API Design Approach

API Design Approach

We have learned a great deal regarding how Material-UI is used, and the 1.x.x rewrite allowed us to completely rethink the component API.

API design is hard because you can make it seem simple but it's actually deceptively complex, or make it actually simple but seem complex.

@sebmarkbage

As Sebastian Markbage pointed out, no abstraction is superior to wrong abstractions. We are providing low-level components to maximize composition capabilities.

Composition

You may have noticed some inconsistency in the API regarding composing components.
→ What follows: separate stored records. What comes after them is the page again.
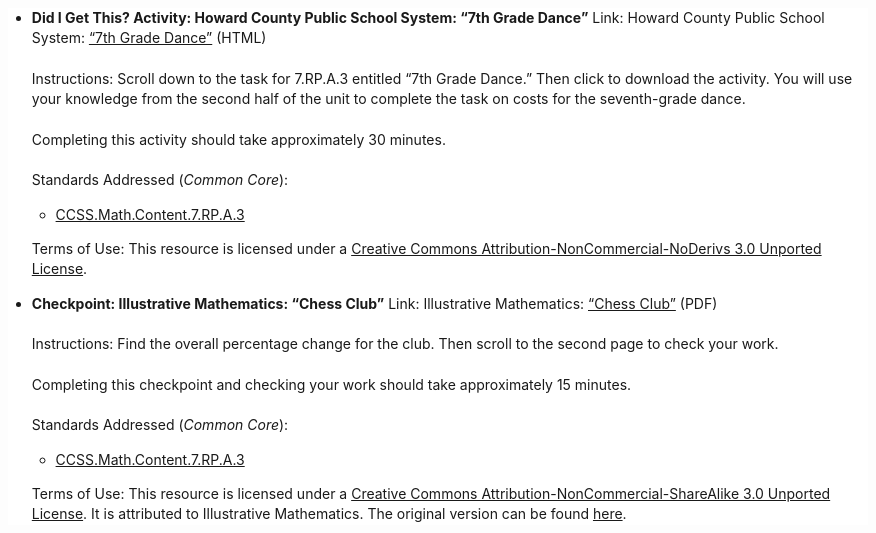 -   **Did I Get This? Activity: Howard County Public School System: “7th
    Grade Dance”**
    Link: Howard County Public School System: [“7th Grade
    Dance”](https://grade7commoncoremath.wikispaces.hcpss.org/Unit+1+Ratios+and+Proportional+Relationships)
    (HTML)  
        
     Instructions: Scroll down to the task for 7.RP.A.3 entitled “7th
    Grade Dance.” Then click to download the activity. You will use your
    knowledge from the second half of the unit to complete the task on
    costs for the seventh-grade dance.  
        
     Completing this activity should take approximately 30 minutes.  
        
     Standards Addressed (*Common Core*):

    -   [CCSS.Math.Content.7.RP.A.3](http://www.corestandards.org/Math/Content/7/RP/A/3)

    Terms of Use: This resource is licensed under a [Creative Commons
    Attribution-NonCommercial-NoDerivs 3.0 Unported
    License](http://creativecommons.org/licenses/by-nc-nd/3.0/). 

-   **Checkpoint: Illustrative Mathematics: “Chess Club”**
    Link: Illustrative Mathematics: [“Chess
    Club”](https://resources.saylor.org/wwwresources/archived/site/wp-content/uploads/2013/09/K12MATH007-illustrative_mathematics-Chess-Club.pdf)
    (PDF)  
        
     Instructions: Find the overall percentage change for the club. Then
    scroll to the second page to check your work.  
        
     Completing this checkpoint and checking your work should take
    approximately 15 minutes.  
        
     Standards Addressed (*Common Core*):

    -   [CCSS.Math.Content.7.RP.A.3](http://www.corestandards.org/Math/Content/7/RP/A/3)

    Terms of Use: This resource is licensed under a [Creative Commons
    Attribution-NonCommercial-ShareAlike 3.0 Unported
    License](http://creativecommons.org/licenses/by-nc-sa/3.0/). It is
    attributed to Illustrative Mathematics. The original version can be
    found
    [here](http://s3.amazonaws.com/illustrativemathematics/illustration_pdfs/000/000/130/original/illustrative_mathematics_130.pdf?1372633508).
To provide some transparency, we have been using the following rules when designing the API:

  1. Using the children property is the idiomatic way to do composition with React.
  2. Sometimes we only need limited child composition, for instance when we don't need to allow child order permutations. In this case, providing explicit properties makes the implementation simpler and more performant; for example, the Tab takes an icon and a label property.
  3. API consistency matters.

Rules

Aside from the above composition trade-off, we enforce the following rules:

Spread

Undocumented properties supplied are spread to the root element; for instance, the className property is applied to the root.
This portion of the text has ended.